What the task requires: Word for word, retype the tail of the data below, starting with the line that has "- 危険物操作、爆発系魔法、長距離転送など、高危険度魔法の使用許可。" and including the last line.

Recorded information:

%%

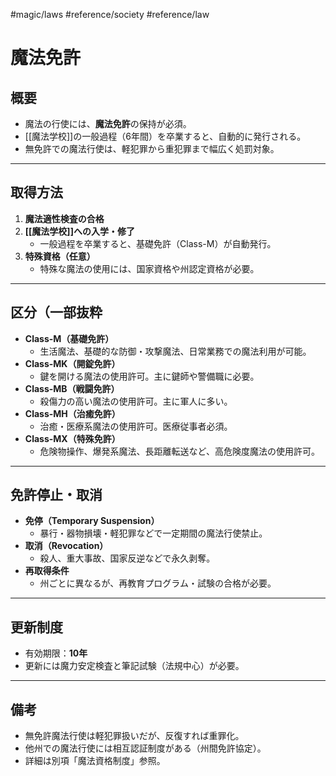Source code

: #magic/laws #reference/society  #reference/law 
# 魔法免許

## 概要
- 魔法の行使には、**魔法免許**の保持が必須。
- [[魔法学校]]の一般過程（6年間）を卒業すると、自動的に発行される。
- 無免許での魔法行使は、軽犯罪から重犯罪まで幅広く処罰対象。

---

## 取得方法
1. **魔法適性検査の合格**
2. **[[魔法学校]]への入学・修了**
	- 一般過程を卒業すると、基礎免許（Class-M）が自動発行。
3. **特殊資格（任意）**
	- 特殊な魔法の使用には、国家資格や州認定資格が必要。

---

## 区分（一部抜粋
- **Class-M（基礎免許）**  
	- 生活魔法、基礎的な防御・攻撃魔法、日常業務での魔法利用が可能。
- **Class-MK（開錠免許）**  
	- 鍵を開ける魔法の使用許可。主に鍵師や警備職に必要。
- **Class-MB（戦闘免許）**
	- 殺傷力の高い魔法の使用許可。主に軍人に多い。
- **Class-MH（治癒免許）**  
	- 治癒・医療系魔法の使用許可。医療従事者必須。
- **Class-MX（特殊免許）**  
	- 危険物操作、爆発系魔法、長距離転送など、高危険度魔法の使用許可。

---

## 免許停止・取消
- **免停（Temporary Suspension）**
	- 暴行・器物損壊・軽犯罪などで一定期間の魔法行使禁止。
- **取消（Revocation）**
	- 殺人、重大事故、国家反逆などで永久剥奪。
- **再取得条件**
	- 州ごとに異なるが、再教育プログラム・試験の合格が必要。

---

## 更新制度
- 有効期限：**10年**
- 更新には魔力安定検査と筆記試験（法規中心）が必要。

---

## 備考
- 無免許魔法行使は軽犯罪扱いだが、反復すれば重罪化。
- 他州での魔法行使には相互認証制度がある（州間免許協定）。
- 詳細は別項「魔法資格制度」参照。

%%

Your solution:
	- 危険物操作、爆発系魔法、長距離転送など、高危険度魔法の使用許可。

---

## 免許停止・取消
- **免停（Temporary Suspension）**
	- 暴行・器物損壊・軽犯罪などで一定期間の魔法行使禁止。
- **取消（Revocation）**
	- 殺人、重大事故、国家反逆などで永久剥奪。
- **再取得条件**
	- 州ごとに異なるが、再教育プログラム・試験の合格が必要。

---

## 更新制度
- 有効期限：**10年**
- 更新には魔力安定検査と筆記試験（法規中心）が必要。

---

## 備考
- 無免許魔法行使は軽犯罪扱いだが、反復すれば重罪化。
- 他州での魔法行使には相互認証制度がある（州間免許協定）。
- 詳細は別項「魔法資格制度」参照。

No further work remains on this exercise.